Stiftungskapital soll wachsen
Dietrich Muth, Mitglied im Kirchenvorstand der evangelischen Gemeinde Hattersheim und im Stiftungsvorstand, peilt als mittelfristiges Ziel ein Stiftungskapital von 250.000 Euro an. „Hauptnutznießer der Stiftung sind nach ihrem festgelegten Stiftungszweck die Jugendlichen und die Kindergartenkinder der Gemeinde, auch für die Senioren über 70 Jahre werden etwa die Adventsfeiern oder die 'Geburtstagscafés', die alle zwei Monate veranstaltet werden, aus den Stiftungszinsen bezahlt, dadurch entstehen der Gemeinde dafür gar keine Kosten“, führt er an. Auch für die Jugendarbeit der evangelischen Kirche in Hattersheim werden Gelder aus dem Stiftungsertrag verwendet: „Dadurch, dass wir in Hattersheim zurzeit anstatt der hier eingeplanten 1,5 Pfarrerstellen nur eine halbe Stelle besetzt haben, fehlt uns zum Beispiel für den Konfirmandenunterricht ein ganzer Pfarrer – die Zeit, die ein Pfarrer für die Betreuung der Konfirmanden aufwendet, wird so hier nun nicht aus dem 'Pfarrer-Etat' bezahlt, die Gemeinde muss sie selbst aus dem eigenen Etat finanzieren. Dafür geben wir hier nun etwa 3.000 bis 3.600 Euro aus, aber die Jugendarbeit ist uns das wert!“, versichert Muth. Dass Gemeindepädagogin Johanna Kaus, die auch den Jugendtreff „Exil“ betreut, diese Aufgabe mit sechs Stunden in der Woche seit Juli diesen Jahres übernommen hat und weiterhin führen wird, solange die Pfarrerstellen der Gemeinde nicht voll besetzt sind, ist allerdings gar nicht so schlecht, denn so kann ihre Arbeit ineinander übergreifen – die Jugendlichen, die sie im Konfirmandenunterricht und im Jugendausschuss betreuen wird, könnten dann ja auch ins „Exil“ kommen. Auch in der Zeit, in der es in Hattersheim noch genügend Pfarrer gab, hat die Stiftung schon Mittel für Konfirmanden bereitgestellt. „Wir haben auch da geholfen, wo etwa einkommensschwache Eltern die Kosten für die Konfirmandenfreizeit nicht tragen konnten, es ist ja wichtig, dass da kein Jugendlicher ausgegrenzt wird“, berichtet Dietrich Muth.

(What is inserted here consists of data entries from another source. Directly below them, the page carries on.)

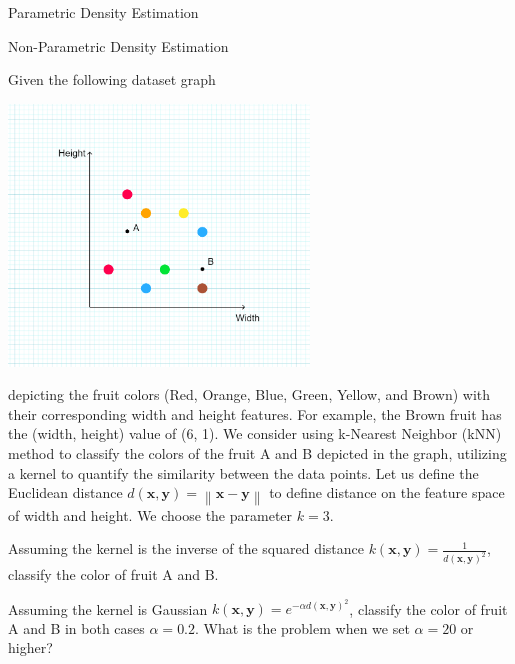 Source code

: \documentclass[
	ngerman,
	points=true,%
    solution=true,
    accentcolor=9c,
    colorbacktitle
	]{tudaexercise}
\begin{document}
\begin{task}{Parametric Density Estimation}
\begin{solution}
    \end{solution}
\end{task}

\begin{task}{Non-Parametric Density Estimation}

Given the following dataset graph

\begin{center}
    \includegraphics[width=0.6\textwidth]{figures/non_parametric_ex.png}
    \label{fig:fruit}
\end{center}

depicting the fruit colors (Red, Orange, Blue, Green, Yellow, and Brown) with their corresponding width and height features. For example, the Brown fruit has the (width, height) value of (6, 1). We consider using k-Nearest Neighbor (kNN) method to classify the colors of the fruit A and B depicted in the graph, utilizing a kernel to quantify the similarity between the data points. Let us define the Euclidean distance $d(\boldsymbol{x}, \boldsymbol{y}) = \left\| \boldsymbol{x} - \boldsymbol{y}\right\|$ to define distance on the feature space of width and height. We choose the parameter $k = 3$.

\begin{subtask}

Assuming the kernel is the inverse of the squared distance  $k(\boldsymbol{x}, \boldsymbol{y}) = \frac{1}{d(\boldsymbol{x}, \boldsymbol{y})^2}$, classify the color of fruit A and B.
    
\end{subtask}

\begin{subtask}

Assuming the kernel is Gaussian $k(\boldsymbol{x}, \boldsymbol{y}) = e^{-\alpha d(\boldsymbol{x}, \boldsymbol{y})^2}$, classify the color of fruit A and B in both cases $\alpha=0.2$. What is the problem when we set $\alpha = 20$ or higher?
    
\end{subtask}
    
\end{task}
\end{document}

Ein weiterer Schwerpunkt, bei dem Stiftungserträge eingesetzt werden, ist die Ausstattung der evangelischen Kindertagesstätte. „Die im Gemeinde-Etat vorgesehenen 2.000 Euro sind da einfach zu wenig, und die Möglichkeiten der Stadt – die sich eigentlich mit 50 Prozent daran beteiligen müsste – als Schutzschirmkommune sind begrenzt, daher springt auch hier die Stiftung ein: Wir haben uns zum Beispiel an der Anschaffung einer großen Spülmaschine beteiligt und auch für 3.000 Euro Spielzeug für die Krippenkinder auf dem Außengelände angeschafft“, erzählt Muth. „Man glaubt das gar nicht, wenn man die Rutsche und den Sandkasten sieht, was diese Dinge kosten – aber die Krippenkinder dürfen ja manche Spielgeräte der 'Größeren' noch gar nicht benutzen, das war für die Betreuerinnen immer schwierig, sie davon abzuhalten, solange noch kein altersgerechtes Spielzeug auf dem Außengelände war.“ Daniela Schneider, die Leiterin der Krippe, bestätigt das, auch sie ist sehr froh über die neuen Spielgeräte.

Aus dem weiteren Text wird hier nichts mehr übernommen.